Employee Retention Tax Credit (ERC), is a valuable financial benefit that helps employers to keep their employees employed and reduces the impact COVID-19 has on their organization or business.
The ERC is a refundable tax credit. It varies based on time, number of employees, and amount of wages and health insurance paid to eligible employees. The ERC credit can be claimed with IRS Forms 941 or 941X by reporting to them the qualified health insurance and wages costs as well as the amount claimed each quarter.
If you are an employer who meets the eligibility criteria for the ERC, you should not miss this opportunity to take advantage of this tax benefit. The ERC will not be available indefinitely, and it has a set deadline and statute of limitations. It is important to file your forms quickly and correctly. This article provides tips and resources that will help you avoid common errors. If needed, you can also reach out to the IRS or a professional tax advisor for clarification or help.

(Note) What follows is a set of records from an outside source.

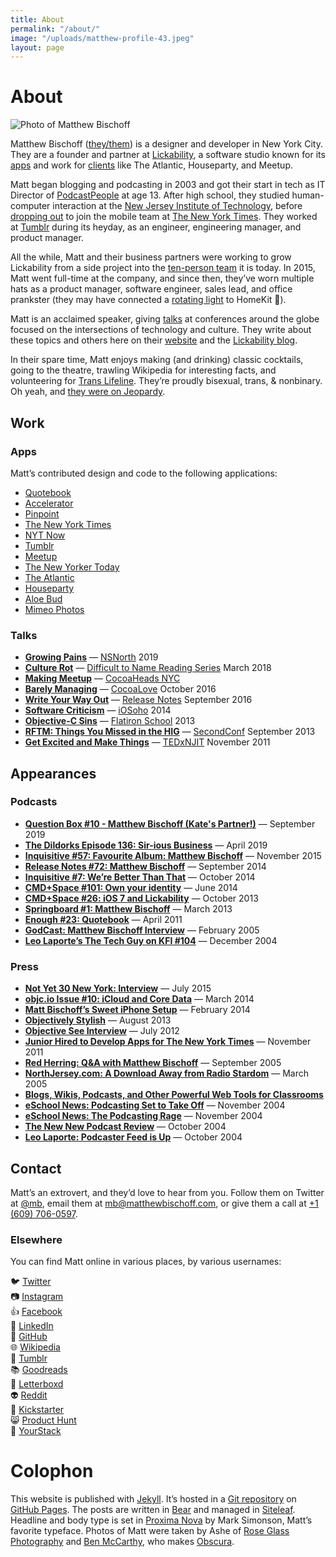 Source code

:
 ```yaml
---
title: About
permalink: "/about/"
image: "/uploads/matthew-profile-43.jpeg"
layout: page
---
```


# About

![Photo of Matthew Bischoff](/uploads/matthew-profile-43.jpeg)

Matthew Bischoff ([they/them](https://pronoun.is/they)) is a designer and developer in New York City. They are a founder and partner at [Lickability](https://lickability.com), a software studio known for its [apps](https://lickability.com/products) and work for [clients](https://lickability.com/clients) like The Atlantic, Houseparty, and Meetup.

Matt began blogging and podcasting in 2003 and got their start in tech as IT Director of [PodcastPeople](https://www.podcastpeople.com/) at age 13. After high school, they studied human-computer interaction at the [New Jersey Institute of Technology](https://www.njit.edu/), before [dropping out](https://matthewbischoff.com/don-t-go-to-college/) to join the mobile team at [The New York Times](https://www.nytimes.com/). They worked at [Tumblr](https://www.tumblr.com/) during its heyday, as an engineer, engineering manager, and product manager.

All the while, Matt and their business partners were working to grow Lickability from a side project into the [ten-person team](https://lickability.com/about) it is today. In 2015, Matt went full-time at the company, and since then, they’ve worn multiple hats as a product manager, software engineer, sales lead, and office prankster (they may have connected a [rotating light](https://www.instagram.com/p/BfouMHbFutA/?igshid=i0757y9umgi8) to HomeKit 🚨).

Matt is an acclaimed speaker, giving [talks](https://matthewbischoff.com/category/talks/) at conferences around the globe focused on the intersections of technology and culture. They write about these topics and others here on their [website](https://matthewbischoff.com) and the [Lickability blog](https://lickability.com/blog/).

In their spare time, Matt enjoys making (and drinking) classic cocktails, going to the theatre, trawling Wikipedia for interesting facts, and volunteering for [Trans Lifeline](https://www.translifeline.org/). They’re proudly bisexual, trans, & nonbinary. Oh yeah, and [they were on Jeopardy](https://www.j-archive.com/showgame.php?game_id=3342).

## Work

### Apps

Matt’s contributed design and code to the following applications:

* [Quotebook](http://quotebookapp.com)
* [Accelerator](http://acceleratorapp.com)
* [Pinpoint](https://lickability.com/pinpoint)
* [The New York Times](https://apps.apple.com/us/app/the-new-york-times/id284862083)
* [NYT Now](https://www.niemanlab.org/2014/04/nyt-now-out-today-mixes-lots-of-good-mobile-centric-ideas-with-moments-of-caution/)
* [Tumblr](https://apps.apple.com/us/app/tumblr/id305343404)
* [Meetup](https://www.meetup.com/apps/)
* [The New Yorker Today](https://www.newyorker.com/today)
* [The Atlantic](https://apps.apple.com/us/app/the-atlantic-magazine/id397599894)
* [Houseparty](https://houseparty.com)
* [Aloe Bud](https://aloebud.com/)
* [Mimeo Photos](https://mimeophotos.com)

### Talks

* **[Growing Pains](https://matthewbischoff.com/nsnorth/)** — [NSNorth](https://nsnorth.ca) 2019
* **[Culture Rot](https://matthewbischoff.com/culture-rot/)** — [Difficult to Name Reading Series](http://www.ryansartor.com) March 2018
* **[Making Meetup](https://speakerdeck.com/matthewbischoff/making-meetup-6-dot-0)** — [CocoaHeads NYC](http://www.cocoaheadsnyc.org)
* **[Barely Managing](https://matthewbischoff.com/barely-managing/)** — [CocoaLove](https://cocoalove.org) October 2016
* **[Write Your Way Out](https://matthewbischoff.com/write-your-way-out/)** — [Release Notes](https://2016.releasenotes.tv) September 2016
* **[Software Criticism](https://speakerdeck.com/matthewbischoff/software-criticism)** — [iOSoho](http://www.meetup.com/iOSoho/events/145810582/) 2014
* **[Objective-C Sins](https://speakerdeck.com/matthewbischoff/objective-c-sins)** — [Flatiron School](http://flatironschool.com) 2013
* **[RFTM: Things You Missed in the HIG](https://matthewbischoff.com/rtfm/)** — [SecondConf](http://secondconf.com) September 2013
* **[Get Excited and Make Things](https://speakerdeck.com/matthewbischoff/get-excited-and-make-things)** —  [TEDxNJIT](https://www.youtube.com/watch?v=R1afhypdiBQ) November 2011

## Appearances

### Podcasts

* **[Question Box #10 - Matthew Bischoff (Kate's Partner!)](https://questionbox.libsyn.com/10-matthew-bischoff-kates-partner)** — September 2019
* **[The Dildorks Episode 136: Sir-ious Business](https://thedildorks.wordpress.com/portfolio/episode-136-sir-ious-business/)** — April 2019
* **[Inquisitive #57: Favourite Album: Matthew Bischoff](https://www.relay.fm/inquisitive/57)** — November 2015
* **[Release Notes #72: Matthew Bischoff](http://releasenotes.tv/72-matthew-bischoff/)** — September 2014
* **[Inquisitive #7: We’re Better Than That](http://www.relay.fm/inquisitive/7)** — October 2014
* **[CMD+Space #101: Own your identity](https://www.relay.fm/cmdspace/101)** — June 2014
* **[CMD+Space #26: iOS 7 and Lickability](https://www.relay.fm/cmdspace/66)** — October 2013
* **[Springboard #1: Matthew Bischoff](http://web.archive.org/web/20130809181910/http://springboardshow.com/episodes/1)** — March 2013
* **[Enough #23: Quotebook](http://minimalmac.com/enough/#ep23)** — April 2011
* **[GodCast: Matthew Bischoff Interview](http://www.godcast.org/categories/behindTheScenes/2005/02/08.html#a349)** —  February 2005
* **[Leo Laporte’s The Tech Guy on KFI #104](http://web.archive.org/web/20060624004717/http://leoville.tv/radio/pmwiki.php/ShowNotes/Show104)** — December 2004

### Press

* **[Not Yet 30 New York: Interview](http://web.archive.org/web/20160320020512/http://ny30ny.com/matthew-bischoff/)** — July 2015
* **[objc.io Issue #10: iCloud and Core Data](http://www.objc.io/issue-10/icloud-core-data.html)** — March 2014
* **[Matt Bischoff’s Sweet iPhone Setup](http://thesweetsetup.com/matt-bischoffs-sweet-iphone-setup/)** — February 2014
* **[Objectively Stylish](http://open.blogs.nytimes.com/2013/08/01/objectively-stylish/)** — August 2013
* **[Objective See Interview](http://web.archive.org/web/20150131063752/http://www.objectivesee.com/matthew.bischoff.html)** — July 2012
* **[Junior Hired to Develop Apps for The New York Times](http://web.archive.org/web/20160417051240/https://www.njit.edu/features/sceneandheard/matt-bischoff.php)** — November 2011
* **[Red Herring: Q&A with Matthew Bischoff](http://web.archive.org/web/20060325195516/http://www.redherring.com/Article.aspx?a=13836&hed=Q%26amp%3bA%3a+Matthew+Bischoff)** — September 2005
* **[NorthJersey.com: A Download Away from Radio Stardom](http://web.archive.org/web/20051220143434/http://northjersey.com/page.php?qstr=eXJpcnk3ZjczN2Y3dnFlZUVFeXk2NTUmZmdiZWw3Zjd2cWVlRUV5eTY2NjI3OTImeXJpcnk3ZjcxN2Y3dnFlZUVFeXk3)** — March 2005
* **[Blogs, Wikis, Podcasts, and Other Powerful Web Tools for Classrooms](https://books.google.com/books?id=CArG5bfUy-sC&pg=PA112&dq=matthew+bischoff&hl=en&newbks=1&newbks_redir=0&sa=X&ved=2ahUKEwi9tZyFsMDnAhXIrFkKHfBTA6oQ6AEwA3oECAIQAg#v=onepage&q=matthew%20bischoff&f=false)**
* **[eSchool News: Podcasting Set to Take Off](http://web.archive.org/web/20070815111749/http://www.eschoolnews.com/news/showStory.cfm?ArticleID=5381)** — November 2004
* **[eSchool News: The Podcasting Rage](http://web.archive.org/web/20070814052819/http://www.eschoolnews.com/eti/2004/11/000371.php)** — November 2004
* **[The New New Podcast Review](http://web.archive.org/web/20070814221338/http://podcastreviews.net/archives/podcast_review/podcast_review_esc_from_the_world_radio.html)** — October 2004
* **[Leo Laporte: Podcaster Feed is Up](https://leolaporte.com/2004/10/04/podcaster_feed_is_up/)** — October 2004

## Contact

Matt’s an extrovert, and they’d love to hear from you. Follow them on Twitter at [@mb](https://twitter.com/mb), email them at [mb@matthewbischoff.com](mailto:mb@matthewbischoff.com), or give them a call at <a href="tel:+16097060597">+1 (609) 706-0597</a>.

### Elsewhere

You can find Matt online in various places, by various usernames:

🐦 [Twitter](https://twitter.com/mb)  
📷 [Instagram](https://instagram/mattb)  
👍 [Facebook](https://facebook.com/matthewbischoff)  
💼 [LinkedIn](https://www.linkedin.com/in/matthewbischoff)   
🐙 [GitHub](https://github.com/mattbischoff)  
🌐 [Wikipedia](https://en.wikipedia.org/wiki/User:Matthewbischoff)  
🥃 [Tumblr](http://mttb.me)  
📚 [Goodreads](https://goodreads.com/matthewbischoff)  
🎥 [Letterboxd](https://letterboxd.com/matthewbischoff)  
👽 [Reddit](http://www.reddit.com/user/matthewbischoff/)  
💸 [Kickstarter](https://www.kickstarter.com/profile/matthewbischoff)  
😸 [Product Hunt](https://www.producthunt.com/@mb)  
🥞 [YourStack](https://yourstack.com/@mb)

# Colophon

This website is published with [Jekyll](https://jekyllrb.com). It’s hosted in a [Git repository](https://github.com/mattbischoff/matthewbischoff.com) on [GitHub Pages](https://pages.github.com). The posts are written in [Bear](https://bear.app) and managed in [Siteleaf](https://www.siteleaf.com). Headline and body type is set in [Proxima Nova](https://www.google.com/search?client=safari&rls=en&q=Proxima+Nova&ie=UTF-8&oe=UTF-8) by Mark Simonson, Matt’s favorite typeface. Photos of Matt were taken by Ashe of [Rose Glass Photography](https://www.roseglass.pictures) and [Ben McCarthy](https://twitter.com/benricem), who makes [Obscura](https://obscura.app).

ERCs are a powerful tool that can help your company or organization, as well as your employees. It can help your business or organization retain workers, maintain cash flow and recover from a pandemic. This article should have helped you learn more about ERCs and how to apply for them. Thank you for reading, and stay safe.
Employee Retention Credit Payments
What is ERC?
Employee Retention Credit (ERC) is a tax incentive for employers that retained their employees on their payrolls during the COVID-19 Pandemic.
The CARES Act created the American Rescue Plan Act of 2021 in March 2021. Later, the CAA (Consolidated Appropriations Act), in December 2020, was amended and expanded by ARPA (American Rescue Plan Act of 2021), in March 2021.
Who is eligible for the ERC?
The ERC is not available to everyone. The ERC is only available to employers that have paid wages to employees between March 13, 2020, and December 31, 2021.
Below are some details about eligibility.
- A government-issued order temporarily or permanently suspended the organization or business due to COVID-19.
- Their gross receipts in a quarter of 2020 or 2021 are less than the percentage of their gross revenue in the same quarter of 2019.
- These businesses are recovery startups that have been in operation since February 15, 2020. They also generate gross revenues of no more than $1 million on average per year.
How much is the ERC?
The amount of ERC that a company will receive depends on a number of factors.
Some of these factors include the time period, the number of employees, the number of qualified wages, and health insurance costs paid to eligible employees. The article above provides a detailed explanation on how ERC is calculated.
How do I claim my ERC?
To claim the ERC, an employer must file a federal employment tax reform or an adjusted employment tax return (Form 941-X) with the IRS.
Employers must submit quarterly reports detailing the amounts of the tax credit, the wages paid and the health insurance premiums that they have claimed to be reimbursed.
When is the Deadline for Filing the ERC Forms?
There are two different deadlines to file the ERC Forms: Form 941 (Form 941-X) and Form 941 (941).
Form 941 deadline is typically the last of the month following each quarter. The deadline for Forms 941-X, however, is usually three years after the date the original Form was completed. The deadline can be two years after the date the tax was paid. However, the latter date is preferred.